In 1999, I lived in Syria and had a great luck to meet a person who would help me discover the UN Volunteers programme and become a friend for years to come. I had just completed my Masters degree in political sciences and was looking for opportunities.

I was part of the first group of UN Volunteers that arrived to Kosovo in August 1999. Being from Bosnia and Herzegovina, I had a good understanding of the political context and I was also able to communicate with the population in one of two languages that were widely used.

I keep a special place in my heart and mind for UNV. It is a platform that helped hundreds to be a part of the extraordinary work of the United Nations and in some cases such as mine, to define a life-long path.

The next 18 months were both challenging and rewarding: contributing to the establishment of the new Kosovo administration and learning about the work of the United Nations. For couple of months, I worked on the issue of missing persons and it was heart-breaking to spend time with families who lost their loved ones.

I met some wonderful people both from Kosovo and among fellow UN volunteers who were coming from all parts of the world. I worked a lot with Kosovo journalists from all communities who were trying to report in a difficult situation of political tensions.

There was a great camaraderie among UN Volunteers as many of us were discovering the UN system for the first time. We launched not-so-serious UNV newsletter and we felt fully supported by UNV Support Unit.
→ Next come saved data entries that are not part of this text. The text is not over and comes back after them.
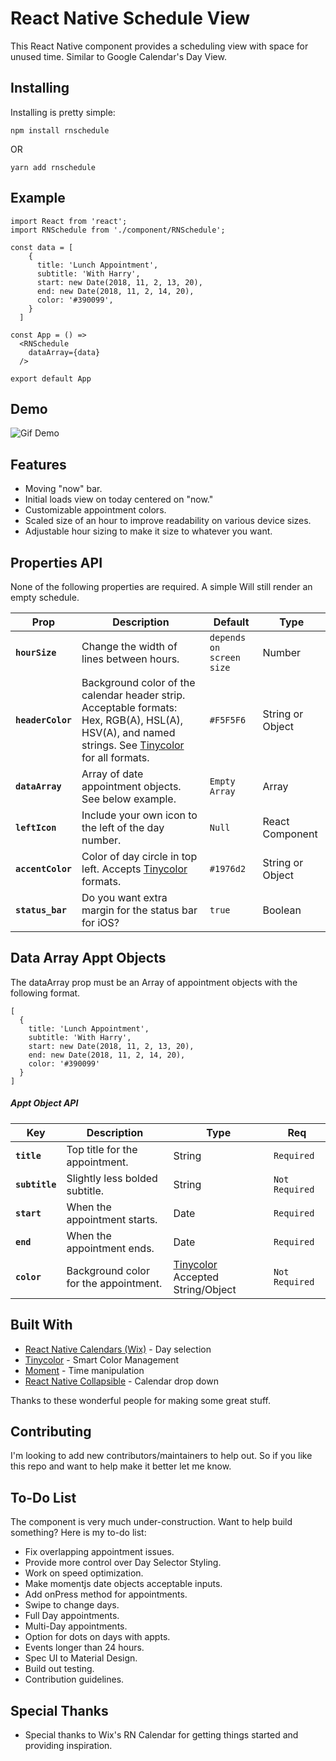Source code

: # React Native Schedule View

This React Native component provides a scheduling view with space for unused time. Similar to Google Calendar's Day View.

## Installing

Installing is pretty simple:

```
npm install rnschedule
```

OR

```
yarn add rnschedule
```

## Example

```
import React from 'react';
import RNSchedule from './component/RNSchedule';

const data = [
    {
      title: 'Lunch Appointment',
      subtitle: 'With Harry',
      start: new Date(2018, 11, 2, 13, 20),
      end: new Date(2018, 11, 2, 14, 20),
      color: '#390099',
    }
  ]

const App = () =>
  <RNSchedule
    dataArray={data}
  />

export default App
```

## Demo

![Gif Demo](https://github.com/wmlutz/rnschedule/blob/screenshots/assets/demo1.gif)

## Features

* Moving "now" bar.
* Initial loads view on today centered on "now."
* Customizable appointment colors.
* Scaled size of an hour to improve readability on various device sizes.
* Adjustable hour sizing to make it size to whatever you want.

## Properties API

None of the following properties are required. A simple <RNSchedule /> Will still render an empty schedule.

| Prop | Description | Default | Type |
|---|---|---|---|
|**`hourSize`**|Change the width of lines between hours.|`depends on screen size`| Number |
|**`headerColor`**|Background color of the calendar header strip. Acceptable formats: Hex, RGB(A), HSL(A), HSV(A), and named strings. See [Tinycolor](https://github.com/bgrins/TinyColor) for all formats.|`#F5F5F6`| String or Object |
|**`dataArray`**|Array of date appointment objects. See below example.|`Empty Array`| Array |
|**`leftIcon`**|Include your own icon to the left of the day number.|`Null`| React Component |
|**`accentColor`**|Color of day circle in top left. Accepts [Tinycolor](https://github.com/bgrins/TinyColor) formats.|`#1976d2`| String or Object |
|**`status_bar`**|Do you want extra margin for the status bar for iOS?|`true`| Boolean |

## Data Array Appt Objects

The dataArray prop must be an Array of appointment objects with the following format.
```
[
  {
    title: 'Lunch Appointment',
    subtitle: 'With Harry',
    start: new Date(2018, 11, 2, 13, 20),
    end: new Date(2018, 11, 2, 14, 20),
    color: '#390099'
  }
]
```

##### Appt Object API

| Key | Description | Type | Req |
|---|---|---|---|
|**`title`**|Top title for the appointment.| String |`Required`|
|**`subtitle`**|Slightly less bolded subtitle.| String |`Not Required`|
|**`start`**|When the appointment starts.| Date |`Required`|
|**`end`**|When the appointment ends.| Date |`Required`|
|**`color`**|Background color for the appointment.| [Tinycolor](https://github.com/bgrins/TinyColor) Accepted String/Object |`Not Required`|

## Built With

* [React Native Calendars (Wix)](https://github.com/wix/react-native-calendars) - Day selection
* [Tinycolor](https://github.com/bgrins/TinyColor) - Smart Color Management
* [Moment](http://momentjs.com/) - Time manipulation
* [React Native Collapsible](https://github.com/oblador/react-native-collapsible) - Calendar drop down

Thanks to these wonderful people for making some great stuff.

## Contributing

I'm looking to add new contributors/maintainers to help out. So if you like this repo and want to help make it better let me know.

## To-Do List

The component is very much under-construction. Want to help build something? Here is my to-do list:

* Fix overlapping appointment issues.
* Provide more control over Day Selector Styling.
* Work on speed optimization.
* Make momentjs date objects acceptable inputs.
* Add onPress method for appointments.
* Swipe to change days.
* Full Day appointments.
* Multi-Day appointments.
* Option for dots on days with appts.
* Events longer than 24 hours.
* Spec UI to Material Design.
* Build out testing.
* Contribution guidelines.

## Special Thanks

* Special thanks to Wix's RN Calendar for getting things started and providing inspiration.

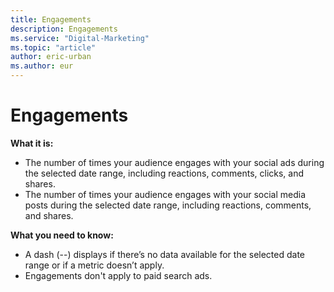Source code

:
 ```yaml
---
title: Engagements
description: Engagements
ms.service: "Digital-Marketing"
ms.topic: "article"
author: eric-urban
ms.author: eur
---
```


# Engagements

**What it is:**
- The number of times your audience engages with your social ads during the selected date range, including reactions, comments, clicks, and shares.
- The number of times your audience engages with your social media posts during the selected date range, including reactions, comments, and shares.

**What you need to know:**
- A dash (--) displays if there’s no data available for the selected date range or if a metric doesn’t apply.
- Engagements don't apply to paid search ads.


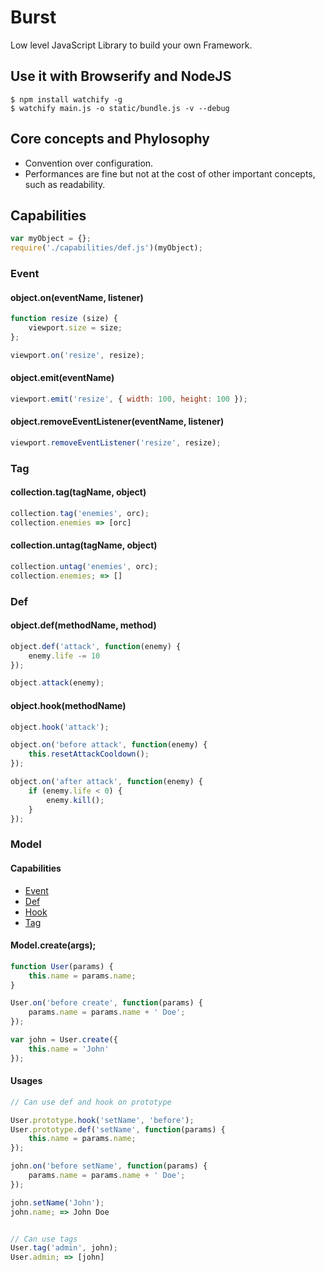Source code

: # Burst

Low level JavaScript Library to build your own Framework.


## Use it with Browserify and NodeJS

```
$ npm install watchify -g
$ watchify main.js -o static/bundle.js -v --debug
```


## Core concepts and Phylosophy

* Convention over configuration.
* Performances are fine but not at the cost of other important concepts, such as readability.


## Capabilities

```javascript
var myObject = {};
require('./capabilities/def.js')(myObject);
```

### Event

#### object.on(eventName, listener)

```javascript
function resize (size) {
    viewport.size = size;
};

viewport.on('resize', resize);
```

#### object.emit(eventName)

```javascript
viewport.emit('resize', { width: 100, height: 100 });
```

#### object.removeEventListener(eventName, listener)

```javascript
viewport.removeEventListener('resize', resize);
```

### Tag

#### collection.tag(tagName, object)

```javascript
collection.tag('enemies', orc);
collection.enemies => [orc]
```

#### collection.untag(tagName, object)

```javascript
collection.untag('enemies', orc);
collection.enemies; => []
```

### Def

#### object.def(methodName, method)

```javascript
object.def('attack', function(enemy) {
    enemy.life -= 10
});

object.attack(enemy);
```

#### object.hook(methodName)

```javascript
object.hook('attack');

object.on('before attack', function(enemy) {
    this.resetAttackCooldown();
});

object.on('after attack', function(enemy) {
    if (enemy.life < 0) {
        enemy.kill();
    }
});
```

### Model

#### Capabilities

* [Event](#event)
* [Def](#def)
* [Hook](#hook)
* [Tag](#tag)

#### Model.create(args);

```javascript
function User(params) {
    this.name = params.name;
}

User.on('before create', function(params) {
    params.name = params.name + ' Doe';
});

var john = User.create({
    this.name = 'John'
});
```

#### Usages

```javascript
// Can use def and hook on prototype

User.prototype.hook('setName', 'before');
User.prototype.def('setName', function(params) {
    this.name = params.name;
});

john.on('before setName', function(params) {
    params.name = params.name + ' Doe';
});

john.setName('John');
john.name; => John Doe


// Can use tags
User.tag('admin', john);
User.admin; => [john]
```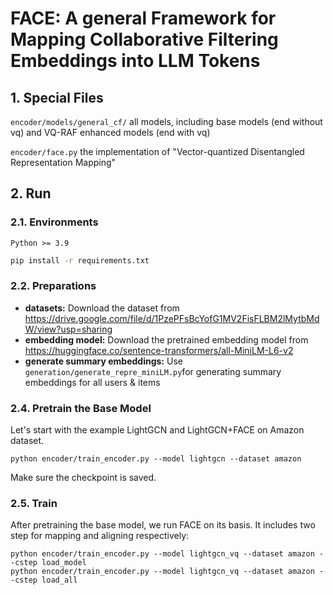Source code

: # FACE: A general Framework for Mapping Collaborative Filtering Embeddings into LLM Tokens

## 1. Special Files

`encoder/models/general_cf/` all models, including base models (end without vq) and VQ-RAF enhanced models (end with vq)

`encoder/face.py` the implementation of "Vector-quantized Disentangled Representation Mapping"



## 2. Run

### 2.1. Environments

`Python >= 3.9`

```bash
pip install -r requirements.txt
```



### 2.2. Preparations

+ **datasets:** Download the dataset from https://drive.google.com/file/d/1PzePFsBcYofG1MV2FisFLBM2lMytbMdW/view?usp=sharing
+ **embedding model:** Download the pretrained embedding model from https://huggingface.co/sentence-transformers/all-MiniLM-L6-v2
+ **generate summary embeddings:** Use `generation/generate_repre_miniLM.py`for generating summary embeddings for all users & items



### 2.4. Pretrain the Base Model

Let's start with the example LightGCN and LightGCN+FACE on Amazon dataset.

```
python encoder/train_encoder.py --model lightgcn --dataset amazon
```

Make sure the checkpoint is saved.



### 2.5. Train

After pretraining the base model, we run FACE on its basis. It includes two step for mapping and aligning respectively:

```
python encoder/train_encoder.py --model lightgcn_vq --dataset amazon --cstep load_model 
python encoder/train_encoder.py --model lightgcn_vq --dataset amazon --cstep load_all
```

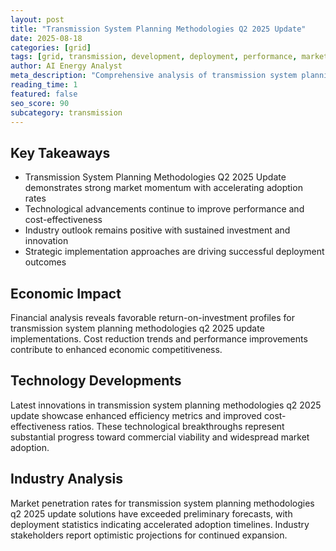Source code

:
 ```yaml
---
layout: post
title: "Transmission System Planning Methodologies Q2 2025 Update"
date: 2025-08-18
categories: [grid]
tags: [grid, transmission, development, deployment, performance, market-analysis]
author: AI Energy Analyst
meta_description: "Comprehensive analysis of transmission system planning methodologies q2 2025 update covering market trends, technology developments, and industry outlook. Discover key insights and future projections."
reading_time: 1
featured: false
seo_score: 90
subcategory: transmission
---
```


## Key Takeaways

- Transmission System Planning Methodologies Q2 2025 Update demonstrates strong market momentum with accelerating adoption rates
- Technological advancements continue to improve performance and cost-effectiveness
- Industry outlook remains positive with sustained investment and innovation
- Strategic implementation approaches are driving successful deployment outcomes

## Economic Impact

Financial analysis reveals favorable return-on-investment profiles for transmission system planning methodologies q2 2025 update implementations. Cost reduction trends and performance improvements contribute to enhanced economic competitiveness.

## Technology Developments

Latest innovations in transmission system planning methodologies q2 2025 update showcase enhanced efficiency metrics and improved cost-effectiveness ratios. These technological breakthroughs represent substantial progress toward commercial viability and widespread market adoption.

## Industry Analysis

Market penetration rates for transmission system planning methodologies q2 2025 update solutions have exceeded preliminary forecasts, with deployment statistics indicating accelerated adoption timelines. Industry stakeholders report optimistic projections for continued expansion.

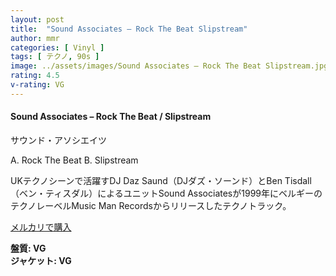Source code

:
 ```yaml
---
layout: post
title:  "Sound Associates – Rock The Beat Slipstream"
author: mmr
categories: [ Vinyl ]
tags: [ テクノ, 90s ]
image: ../assets/images/Sound Associates – Rock The Beat Slipstream.jpg
rating: 4.5
v-rating: VG
---
```


#### Sound Associates – Rock The Beat / Slipstream

サウンド・アソシエイツ

A. Rock The Beat
B. Slipstream

UKテクノシーンで活躍すDJ Daz Saund（DJダズ・ソーンド）とBen Tisdall（ベン・ティスダル）によるユニットSound Associatesが1999年にベルギーのテクノレーベルMusic Man Recordsからリリースしたテクノトラック。

[メルカリで購入](https://jp.mercari.com/item/m35823024589?afid=6142608987)

<div class="mt-4 mb-4 d-flex align-items-center">
<strong class="mr-1">盤質: VG</strong>
</div>
<div class="mt-4 mb-4 d-flex align-items-center">
<strong class="mr-1">ジャケット: VG</strong>
</div>
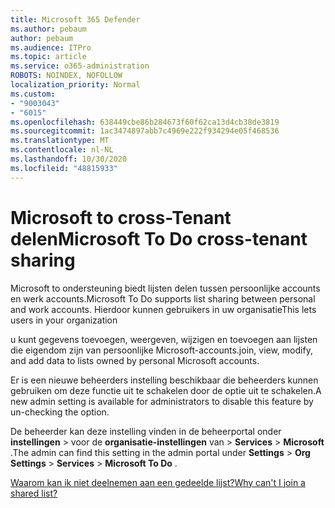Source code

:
```yaml
---
title: Microsoft 365 Defender
ms.author: pebaum
author: pebaum
ms.audience: ITPro
ms.topic: article
ms.service: o365-administration
ROBOTS: NOINDEX, NOFOLLOW
localization_priority: Normal
ms.custom:
- "9003043"
- "6015"
ms.openlocfilehash: 638449cbe86b284673f60f62ca13d4cb38de3819
ms.sourcegitcommit: 1ac3474897abb7c4969e222f934294e05f468536
ms.translationtype: MT
ms.contentlocale: nl-NL
ms.lasthandoff: 10/30/2020
ms.locfileid: "48815933"
---
```

# <a name="microsoft-to-do-cross-tenant-sharing"></a><span data-ttu-id="348ca-102">Microsoft to cross-Tenant delen</span><span class="sxs-lookup"><span data-stu-id="348ca-102">Microsoft To Do cross-tenant sharing</span></span>

<span data-ttu-id="348ca-103">Microsoft to ondersteuning biedt lijsten delen tussen persoonlijke accounts en werk accounts.</span><span class="sxs-lookup"><span data-stu-id="348ca-103">Microsoft To Do supports list sharing between personal and work accounts.</span></span> <span data-ttu-id="348ca-104">Hierdoor kunnen gebruikers in uw organisatie</span><span class="sxs-lookup"><span data-stu-id="348ca-104">This lets users in your organization</span></span>

<span data-ttu-id="348ca-105">u kunt gegevens toevoegen, weergeven, wijzigen en toevoegen aan lijsten die eigendom zijn van persoonlijke Microsoft-accounts.</span><span class="sxs-lookup"><span data-stu-id="348ca-105">join, view, modify, and add data to lists owned by personal Microsoft accounts.</span></span>

<span data-ttu-id="348ca-106">Er is een nieuwe beheerders instelling beschikbaar die beheerders kunnen gebruiken om deze functie uit te schakelen door de optie uit te schakelen.</span><span class="sxs-lookup"><span data-stu-id="348ca-106">A new admin setting is available for administrators to disable this feature by un-checking the option.</span></span>

<span data-ttu-id="348ca-107">De beheerder kan deze instelling vinden in de beheerportal onder **instellingen**  >  voor de **organisatie-instellingen** van  >  **Services**  >  **Microsoft** .</span><span class="sxs-lookup"><span data-stu-id="348ca-107">The admin can find this setting in the admin portal under **Settings** > **Org Settings** > **Services** > **Microsoft To Do** .</span></span>  

[<span data-ttu-id="348ca-108">Waarom kan ik niet deelnemen aan een gedeelde lijst?</span><span class="sxs-lookup"><span data-stu-id="348ca-108">Why can't I join a shared list?</span></span>](https://support.microsoft.com/office/why-can-t-i-join-a-shared-list-3a6195de-e3a8-437a-b562-7c8c011dc574?ui=en-us&rs=en-us&ad=us)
UNV gave me the opportunity that was going to change my life. My next UNV assignment was with the UNV support Unit in Timor-Leste at the time when the country was preparing to become the newest member of the United Nations.

At some point there were more than 700 UN Volunteers in the country and it was a real pleasure meeting them across different provinces of Timor-Leste; I could feel the excitement they had to be part of the nation-building process.

On 20 May 2002, the Independence Day Celebrations culminated at midnight with lowering of the UN flag and the raising of East Timorese one. I had the honour to be part of 6 people who lowered the UN flag in the presence of the UN Secretary General and the President of East Timor. My presence at that moment was an acknowledgement of the work done by hundreds of UNVs in East Timor.

My career led me afterward to many countries and working with different organizations but I keep a special place in my heart and mind for UNV. It is a platform that helped hundreds to be a part of the extraordinary work of the United Nations and in some cases such as mine, to define a life-long path.


Tarik Jašarević is currently working with the World Health Organization in Geneva, Switzerland, as Spokesperson/Media Relations.